La victoria del presidente electo Joe Biden sobre Donald Trump en las elecciones estadounidenses marcará el comienzo de una nueva era de diplomacia climática.  Biden prometió que al asumir su cargo,  Estados Unidos volverá a entrar en el Acuerdo de París, emitirá una serie de decretos ejecutivos audaces sobre el clima y organizará una cumbre con los principales emisores de gases de efecto invernadero con la esperanza de aumentar la ambición colectiva.

Cuando Estados Unidos sume esfuerzos con la comunidad internacional, el panorama de la gobernanza climática  comenzará a cambiar. Y también lo serán las prioridades de los grupos de la sociedad civil en América Latina. A continuación se presentan cinco prioridades clave para las ONG latinoamericanas que trabajan sobre el cambio climático.

Elevar la ambición colectiva

Se suponía que 2020 sería un año histórico para la ambición climática, ya que las naciones presentarán sus Contribuciones Determinadas a Nivel Nacional (NDC) revisadas antes de la próxima conferencia climática (COP26) en Glasgow, Escocia. Con la pandemia retrasando la próxima conferencia hasta noviembre de 2021, pocos países han presentado sus nuevos compromisos. A la fecha, 14 países han actualizado sus compromisos climáticos, pero los únicos de América Latina que lo han hecho son Chile y Cuba.

Si bien esta falta de progreso es frustrante, han habido señales de esperanza. China trazó recientemente un camino hacia la neutralidad de carbono para 2060. Corea del Sur y Japón también se están comprometiendo con emisiones netas cero para mediados de siglo. Ademas, la administración entrante de Biden planea poner a Estados Unidos en un “camino irreversible” hacia emisiones netas cero para 2050 a más tardar.

Aquí en América Latina, debemos trabajar para aumentar la ambición colectiva a medida que más países actualizan sus compromisos climáticos.
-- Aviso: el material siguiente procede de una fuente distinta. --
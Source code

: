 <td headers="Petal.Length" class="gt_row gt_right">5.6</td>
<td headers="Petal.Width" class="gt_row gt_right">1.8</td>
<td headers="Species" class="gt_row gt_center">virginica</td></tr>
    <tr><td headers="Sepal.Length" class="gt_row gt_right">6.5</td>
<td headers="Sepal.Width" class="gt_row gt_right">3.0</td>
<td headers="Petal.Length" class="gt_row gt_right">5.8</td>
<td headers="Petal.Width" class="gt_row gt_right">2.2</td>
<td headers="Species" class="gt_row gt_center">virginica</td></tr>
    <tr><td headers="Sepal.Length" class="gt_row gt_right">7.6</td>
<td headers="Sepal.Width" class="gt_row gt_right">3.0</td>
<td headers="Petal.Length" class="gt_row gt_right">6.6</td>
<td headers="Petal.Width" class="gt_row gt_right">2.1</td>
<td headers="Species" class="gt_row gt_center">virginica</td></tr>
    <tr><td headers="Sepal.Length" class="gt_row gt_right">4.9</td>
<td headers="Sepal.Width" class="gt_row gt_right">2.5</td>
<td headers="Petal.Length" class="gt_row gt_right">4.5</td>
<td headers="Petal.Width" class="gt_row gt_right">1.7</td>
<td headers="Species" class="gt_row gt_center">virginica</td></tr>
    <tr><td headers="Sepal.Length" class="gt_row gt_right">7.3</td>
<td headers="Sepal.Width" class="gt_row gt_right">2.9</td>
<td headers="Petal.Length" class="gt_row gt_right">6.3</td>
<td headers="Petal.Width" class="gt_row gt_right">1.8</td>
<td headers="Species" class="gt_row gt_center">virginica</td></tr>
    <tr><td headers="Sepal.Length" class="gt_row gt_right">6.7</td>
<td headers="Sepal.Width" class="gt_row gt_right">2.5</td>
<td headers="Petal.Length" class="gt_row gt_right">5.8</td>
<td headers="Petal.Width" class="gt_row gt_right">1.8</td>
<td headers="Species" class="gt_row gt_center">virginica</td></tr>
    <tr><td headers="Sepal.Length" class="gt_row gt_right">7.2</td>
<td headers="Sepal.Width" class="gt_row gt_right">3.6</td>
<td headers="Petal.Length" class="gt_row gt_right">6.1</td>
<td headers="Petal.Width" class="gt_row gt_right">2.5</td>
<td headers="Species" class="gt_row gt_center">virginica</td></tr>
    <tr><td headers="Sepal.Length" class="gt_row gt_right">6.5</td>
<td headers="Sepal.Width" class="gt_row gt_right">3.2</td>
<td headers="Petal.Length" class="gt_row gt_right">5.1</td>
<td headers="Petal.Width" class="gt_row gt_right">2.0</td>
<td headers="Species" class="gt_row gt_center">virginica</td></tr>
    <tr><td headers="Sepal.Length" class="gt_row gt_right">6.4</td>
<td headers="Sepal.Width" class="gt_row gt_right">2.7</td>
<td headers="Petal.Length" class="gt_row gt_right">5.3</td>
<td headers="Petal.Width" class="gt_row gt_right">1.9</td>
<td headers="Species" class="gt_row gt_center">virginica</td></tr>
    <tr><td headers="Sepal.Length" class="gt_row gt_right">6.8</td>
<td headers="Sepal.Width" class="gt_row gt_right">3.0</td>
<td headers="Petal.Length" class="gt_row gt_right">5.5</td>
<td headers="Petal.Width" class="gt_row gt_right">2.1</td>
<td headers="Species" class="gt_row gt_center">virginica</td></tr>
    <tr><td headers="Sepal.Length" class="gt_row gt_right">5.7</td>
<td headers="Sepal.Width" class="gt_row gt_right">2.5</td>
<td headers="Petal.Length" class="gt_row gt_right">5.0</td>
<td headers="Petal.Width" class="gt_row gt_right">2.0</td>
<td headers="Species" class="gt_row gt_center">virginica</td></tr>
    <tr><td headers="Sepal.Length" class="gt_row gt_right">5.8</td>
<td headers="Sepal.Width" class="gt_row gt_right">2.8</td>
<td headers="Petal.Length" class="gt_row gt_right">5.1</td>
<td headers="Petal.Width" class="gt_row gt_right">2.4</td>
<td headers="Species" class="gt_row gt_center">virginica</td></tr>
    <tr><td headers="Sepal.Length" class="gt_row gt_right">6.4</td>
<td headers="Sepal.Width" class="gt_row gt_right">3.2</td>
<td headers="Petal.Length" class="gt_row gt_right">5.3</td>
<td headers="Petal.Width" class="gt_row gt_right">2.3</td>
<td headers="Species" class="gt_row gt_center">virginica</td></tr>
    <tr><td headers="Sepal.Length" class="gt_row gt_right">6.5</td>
Muchos de los principales emisores de gases de efecto invernadero de la región no cumplieron compromisos suficientes en sus primeras NDC. Climate Action Tracker ha calificado los objetivos climáticos iniciales de Argentina, Brasil y México, los tres países más grandes de la región, como insuficientes hasta críticamente insuficientes para cumplir los objetivos del Acuerdo de París. Costa Rica fue el único país de la región cuyos objetivos se clasificaron como compatibles con un mundo con un calentamiento de 2 ° C.

Las ONGs deben trabajar para presionar a nuestros gobiernos a que asuman compromisos ambiciosos y sólidos que sean compatibles con un mundo que se calienta 1,5 ° C. Debemos responsabilizar a nuestros gobiernos y hacer que cumplan con los objetivos a corto plazo que reducirán las emisiones a la mitad para el año 2030 y que sean consistentes con el asesoramiento científico del Panel Intergubernamental sobre Cambio Climático. Los gobiernos deben apuntar a un pico de emisiones a principios de la década.

Ampliar el financiamiento climático

En su último informe sobre el estado de las finanzas climáticas globales, la Organización para la Cooperación y el Desarrollo Económicos (OCDE) informó que la movilización de los gobiernos ricos para obtener financiamiento va en aumento. El financiamiento climático de las naciones ricas aumentó de $ 54.5 mil millones en 2017 a $ 62.2 mil millones en 2018. Esta alentadora noticia llega a pesar de que Trump incumplió $ 2 mil millones del compromiso de Estados Unidos con el Fondo Verde para el Clima.

El financiamiento climático es fundamental para que las naciones en desarrollo realicen inversiones a gran escala en medidas de mitigación y adaptación. Como ONG del Sur Global, entendemos que estas inversiones no serían posibles sin la ayuda de las naciones ricas. Debemos presionar a Estados Unidos y otros países desarrollados para que sigan ampliando sus contribuciones.

Con los Estados Unidos presumiblemente nuevamente en el redil como un importante donante en financiamiento climático, la cantidad total prometida por las naciones ricas aumentará en los próximos años.

“También existe una fuerte expectativa tanto de los países en desarrollo como de los socios en Europa de que Estados Unidos iría más lejos para recuperar el tiempo perdido”, dijo Joe Thwaites, asociado del Centro de Finanzas Sostenibles del World Resource Institute. “El año pasado, los países desarrollados hicieron una nueva ronda de promesas al Fondo Verde para el Clima. Muchos de ellos duplicaron sus contribuciones. Habrá cierta presión sobre la Administración Biden para igualar este nivel de gasto”.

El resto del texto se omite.